**EXERCISE AIM**
Among the records below, find the lines with the word "Raise" and copy them.

[EXTRACTED RECORDS Boundary: Start]

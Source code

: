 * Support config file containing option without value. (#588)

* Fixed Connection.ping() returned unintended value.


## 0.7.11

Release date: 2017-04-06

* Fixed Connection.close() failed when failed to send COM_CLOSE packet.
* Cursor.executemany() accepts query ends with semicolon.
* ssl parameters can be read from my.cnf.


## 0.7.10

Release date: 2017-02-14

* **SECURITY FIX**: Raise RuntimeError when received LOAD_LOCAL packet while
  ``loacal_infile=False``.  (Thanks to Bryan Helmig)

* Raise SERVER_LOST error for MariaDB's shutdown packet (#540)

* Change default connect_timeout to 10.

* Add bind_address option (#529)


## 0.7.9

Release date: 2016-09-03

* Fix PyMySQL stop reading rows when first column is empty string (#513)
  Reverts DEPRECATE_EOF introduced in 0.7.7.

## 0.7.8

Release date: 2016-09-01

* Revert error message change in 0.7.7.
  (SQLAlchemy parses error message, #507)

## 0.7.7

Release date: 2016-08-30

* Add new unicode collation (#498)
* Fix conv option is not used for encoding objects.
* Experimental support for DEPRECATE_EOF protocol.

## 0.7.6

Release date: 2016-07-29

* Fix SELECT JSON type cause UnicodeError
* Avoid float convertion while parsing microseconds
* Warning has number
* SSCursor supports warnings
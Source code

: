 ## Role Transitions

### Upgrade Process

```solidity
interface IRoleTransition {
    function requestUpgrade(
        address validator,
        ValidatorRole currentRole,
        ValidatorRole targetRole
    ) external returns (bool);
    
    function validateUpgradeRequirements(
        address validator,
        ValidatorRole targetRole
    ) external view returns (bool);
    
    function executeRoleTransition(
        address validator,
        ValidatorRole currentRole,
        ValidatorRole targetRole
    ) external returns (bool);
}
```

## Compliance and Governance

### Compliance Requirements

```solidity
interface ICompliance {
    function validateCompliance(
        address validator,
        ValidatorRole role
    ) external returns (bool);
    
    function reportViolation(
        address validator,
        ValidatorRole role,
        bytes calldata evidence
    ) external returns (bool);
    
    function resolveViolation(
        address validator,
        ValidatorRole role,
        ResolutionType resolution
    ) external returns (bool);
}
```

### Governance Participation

[EXTRACTED RECORDS Boundary: End]

**ANSWER TO THE PROBLEM**
* **SECURITY FIX**: Raise RuntimeError when received LOAD_LOCAL packet while
* Raise SERVER_LOST error for MariaDB's shutdown packet (#540)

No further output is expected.